I am unpersuaded. A civilisation feeding tens of thousands of people on corn maize for hundreds of years should surely leave more than a single deposit of cobs! (Clearly the Norte Chico civilisation did have maize corn and did consume it. But equally clearly they did not have multi-ear variants, and there is no reason to assume that it was used as anything but a green vegetable and source of sugar.)
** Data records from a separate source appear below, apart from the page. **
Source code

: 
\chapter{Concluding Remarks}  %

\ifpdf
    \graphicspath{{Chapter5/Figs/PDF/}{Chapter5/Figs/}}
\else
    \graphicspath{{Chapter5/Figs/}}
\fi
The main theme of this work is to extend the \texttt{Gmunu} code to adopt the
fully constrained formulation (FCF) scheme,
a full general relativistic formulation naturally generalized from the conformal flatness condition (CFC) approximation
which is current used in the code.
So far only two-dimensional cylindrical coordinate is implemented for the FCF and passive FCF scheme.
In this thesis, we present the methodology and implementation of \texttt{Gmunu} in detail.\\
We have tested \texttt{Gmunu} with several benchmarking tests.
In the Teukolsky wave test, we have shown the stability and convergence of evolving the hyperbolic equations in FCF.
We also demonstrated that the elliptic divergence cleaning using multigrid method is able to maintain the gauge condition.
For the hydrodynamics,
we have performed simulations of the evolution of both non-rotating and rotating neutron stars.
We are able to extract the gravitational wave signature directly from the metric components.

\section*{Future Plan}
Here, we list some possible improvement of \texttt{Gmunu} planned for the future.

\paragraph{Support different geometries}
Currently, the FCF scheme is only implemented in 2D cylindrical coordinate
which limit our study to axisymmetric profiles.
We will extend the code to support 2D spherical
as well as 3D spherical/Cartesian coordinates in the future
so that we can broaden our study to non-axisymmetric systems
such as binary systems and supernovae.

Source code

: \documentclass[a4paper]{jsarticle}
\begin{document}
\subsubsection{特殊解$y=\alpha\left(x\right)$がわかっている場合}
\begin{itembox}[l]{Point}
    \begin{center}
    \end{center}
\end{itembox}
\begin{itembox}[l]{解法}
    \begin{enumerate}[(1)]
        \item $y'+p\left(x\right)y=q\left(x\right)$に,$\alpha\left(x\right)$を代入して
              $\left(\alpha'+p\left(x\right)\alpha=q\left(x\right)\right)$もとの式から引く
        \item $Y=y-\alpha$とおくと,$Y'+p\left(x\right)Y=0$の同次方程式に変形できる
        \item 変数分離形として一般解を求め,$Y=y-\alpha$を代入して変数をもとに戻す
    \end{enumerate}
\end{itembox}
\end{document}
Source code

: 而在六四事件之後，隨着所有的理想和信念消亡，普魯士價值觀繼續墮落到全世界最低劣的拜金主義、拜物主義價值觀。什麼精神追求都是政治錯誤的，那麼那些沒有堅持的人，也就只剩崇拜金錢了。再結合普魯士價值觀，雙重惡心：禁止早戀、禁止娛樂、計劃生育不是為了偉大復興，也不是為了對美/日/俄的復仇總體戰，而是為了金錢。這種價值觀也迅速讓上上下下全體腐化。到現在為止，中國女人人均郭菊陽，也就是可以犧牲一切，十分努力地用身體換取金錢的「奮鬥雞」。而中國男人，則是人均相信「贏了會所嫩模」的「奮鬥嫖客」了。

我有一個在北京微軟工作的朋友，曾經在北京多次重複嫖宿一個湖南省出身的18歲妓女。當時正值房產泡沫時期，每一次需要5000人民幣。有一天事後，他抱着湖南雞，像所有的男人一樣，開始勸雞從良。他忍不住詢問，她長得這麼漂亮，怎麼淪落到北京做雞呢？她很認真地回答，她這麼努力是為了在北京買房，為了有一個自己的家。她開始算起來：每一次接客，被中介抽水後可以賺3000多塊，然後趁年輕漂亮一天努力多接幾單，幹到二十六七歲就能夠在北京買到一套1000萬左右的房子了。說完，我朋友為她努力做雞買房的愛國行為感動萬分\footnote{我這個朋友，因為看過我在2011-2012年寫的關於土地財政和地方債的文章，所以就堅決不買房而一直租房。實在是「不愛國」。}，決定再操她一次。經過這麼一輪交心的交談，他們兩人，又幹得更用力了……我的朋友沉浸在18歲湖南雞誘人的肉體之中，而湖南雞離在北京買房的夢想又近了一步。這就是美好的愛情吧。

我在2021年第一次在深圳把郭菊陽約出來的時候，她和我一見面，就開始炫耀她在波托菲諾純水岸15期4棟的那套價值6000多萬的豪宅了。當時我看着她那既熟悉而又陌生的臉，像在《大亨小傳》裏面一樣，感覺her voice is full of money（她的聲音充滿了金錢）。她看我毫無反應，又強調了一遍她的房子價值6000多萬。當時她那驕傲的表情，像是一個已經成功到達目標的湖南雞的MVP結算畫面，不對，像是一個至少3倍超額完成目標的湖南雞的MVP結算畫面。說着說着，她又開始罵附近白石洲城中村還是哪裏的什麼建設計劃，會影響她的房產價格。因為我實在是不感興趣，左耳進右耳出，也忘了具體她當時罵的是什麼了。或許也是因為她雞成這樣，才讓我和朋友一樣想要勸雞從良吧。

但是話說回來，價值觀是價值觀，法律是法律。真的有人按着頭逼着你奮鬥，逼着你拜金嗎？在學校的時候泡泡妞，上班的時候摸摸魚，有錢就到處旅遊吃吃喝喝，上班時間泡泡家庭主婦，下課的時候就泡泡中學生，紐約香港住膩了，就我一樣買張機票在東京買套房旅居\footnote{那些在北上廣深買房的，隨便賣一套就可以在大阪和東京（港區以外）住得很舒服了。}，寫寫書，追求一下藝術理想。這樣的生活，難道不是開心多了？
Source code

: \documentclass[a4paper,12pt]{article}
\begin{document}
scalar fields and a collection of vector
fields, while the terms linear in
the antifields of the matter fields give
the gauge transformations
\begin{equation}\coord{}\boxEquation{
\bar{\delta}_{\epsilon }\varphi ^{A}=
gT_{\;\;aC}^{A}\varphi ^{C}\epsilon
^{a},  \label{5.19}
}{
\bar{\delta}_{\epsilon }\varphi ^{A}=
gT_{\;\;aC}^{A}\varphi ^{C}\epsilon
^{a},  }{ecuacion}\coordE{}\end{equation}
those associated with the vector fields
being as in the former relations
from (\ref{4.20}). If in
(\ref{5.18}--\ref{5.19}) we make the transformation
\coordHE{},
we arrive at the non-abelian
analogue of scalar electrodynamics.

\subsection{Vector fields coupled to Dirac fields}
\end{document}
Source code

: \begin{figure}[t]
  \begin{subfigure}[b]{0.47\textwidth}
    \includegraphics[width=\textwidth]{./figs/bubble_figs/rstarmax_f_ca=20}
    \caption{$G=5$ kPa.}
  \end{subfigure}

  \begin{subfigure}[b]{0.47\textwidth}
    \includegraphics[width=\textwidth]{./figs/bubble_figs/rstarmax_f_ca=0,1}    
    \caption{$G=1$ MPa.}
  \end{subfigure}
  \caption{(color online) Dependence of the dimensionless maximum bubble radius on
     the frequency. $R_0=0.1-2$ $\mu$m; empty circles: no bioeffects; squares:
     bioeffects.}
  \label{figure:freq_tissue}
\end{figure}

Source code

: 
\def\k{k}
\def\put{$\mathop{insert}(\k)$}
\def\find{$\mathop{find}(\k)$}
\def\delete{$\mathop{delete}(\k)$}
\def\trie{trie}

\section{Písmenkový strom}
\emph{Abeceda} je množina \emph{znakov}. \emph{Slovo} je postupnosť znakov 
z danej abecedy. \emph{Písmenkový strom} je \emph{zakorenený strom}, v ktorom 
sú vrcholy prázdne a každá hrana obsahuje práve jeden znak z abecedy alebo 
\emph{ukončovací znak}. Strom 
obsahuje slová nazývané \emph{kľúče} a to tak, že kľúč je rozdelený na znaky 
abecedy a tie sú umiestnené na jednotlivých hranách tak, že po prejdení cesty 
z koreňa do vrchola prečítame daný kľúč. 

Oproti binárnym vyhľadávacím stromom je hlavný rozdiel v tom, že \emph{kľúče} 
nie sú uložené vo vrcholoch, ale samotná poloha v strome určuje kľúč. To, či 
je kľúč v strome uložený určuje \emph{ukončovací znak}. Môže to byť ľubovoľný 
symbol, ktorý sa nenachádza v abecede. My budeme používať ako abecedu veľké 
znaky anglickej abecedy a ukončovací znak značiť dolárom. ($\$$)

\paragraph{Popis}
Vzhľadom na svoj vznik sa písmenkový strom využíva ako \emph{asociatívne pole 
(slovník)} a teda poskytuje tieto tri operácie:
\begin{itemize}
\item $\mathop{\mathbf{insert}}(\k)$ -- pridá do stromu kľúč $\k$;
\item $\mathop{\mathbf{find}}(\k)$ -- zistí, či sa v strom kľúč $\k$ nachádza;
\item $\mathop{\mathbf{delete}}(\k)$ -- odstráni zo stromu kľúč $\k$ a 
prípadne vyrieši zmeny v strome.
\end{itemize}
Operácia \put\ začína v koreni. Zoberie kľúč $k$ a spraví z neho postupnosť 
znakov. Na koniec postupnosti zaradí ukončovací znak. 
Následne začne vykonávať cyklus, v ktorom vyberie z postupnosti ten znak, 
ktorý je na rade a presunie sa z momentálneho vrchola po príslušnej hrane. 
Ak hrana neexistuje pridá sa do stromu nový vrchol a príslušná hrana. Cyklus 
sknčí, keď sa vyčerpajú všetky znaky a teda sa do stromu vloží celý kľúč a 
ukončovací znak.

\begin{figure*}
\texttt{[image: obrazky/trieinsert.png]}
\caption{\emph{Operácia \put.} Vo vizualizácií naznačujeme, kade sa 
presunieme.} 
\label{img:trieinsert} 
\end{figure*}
The precocious date of the Norte Chico civilisation is certainly an obstacle to drawing a straight line to modern times, but at the same time, this is a functional argument about society's being shaped by their techniques of subsistence. This is not about ideas and images persevering. It's about the kinds of food we eat, and the landscapes from which we draw those foods. Andean civilisation quickly took its own course, but north of the Isthmus of Panama, we have an oecumene of pyramids and plazas, built on the wetland margins.
As Jared Diamond himself pointed out, there is simply no large region with a "Mediterranean climate" in the Americas in which a Mediterranean-style civilisation can start. The Americas are a pretty wet place in general. What they do have is vast lacustrine zones. In that, of course, they do not differ from the Old World, but they do lack is domesticated sheep to exploit the biotic productivity of the wetlands efficiently. Although I would be amenable to seeing the Western Hemisphere use of deer (and buffalo?) as something halfway between hunting and domestication --distant herding? Close hunting?. If the largest source of food is the lacustrine, and it is, and there are no sheep to go eat the roughage there for us, then we are going to have to exploit it in a different way, and fish and mollusks only carry us so far.
And this is why I connect La Venta and Cahokia: Flood retreat agriculture, world renewal ceremonies, and the world as pyramid/mound, and I ask how much of this carried over through the presumptive Columbia caesura?
At this point the crazed speculation seems to call insistently for some cracked symbology. You're welcome.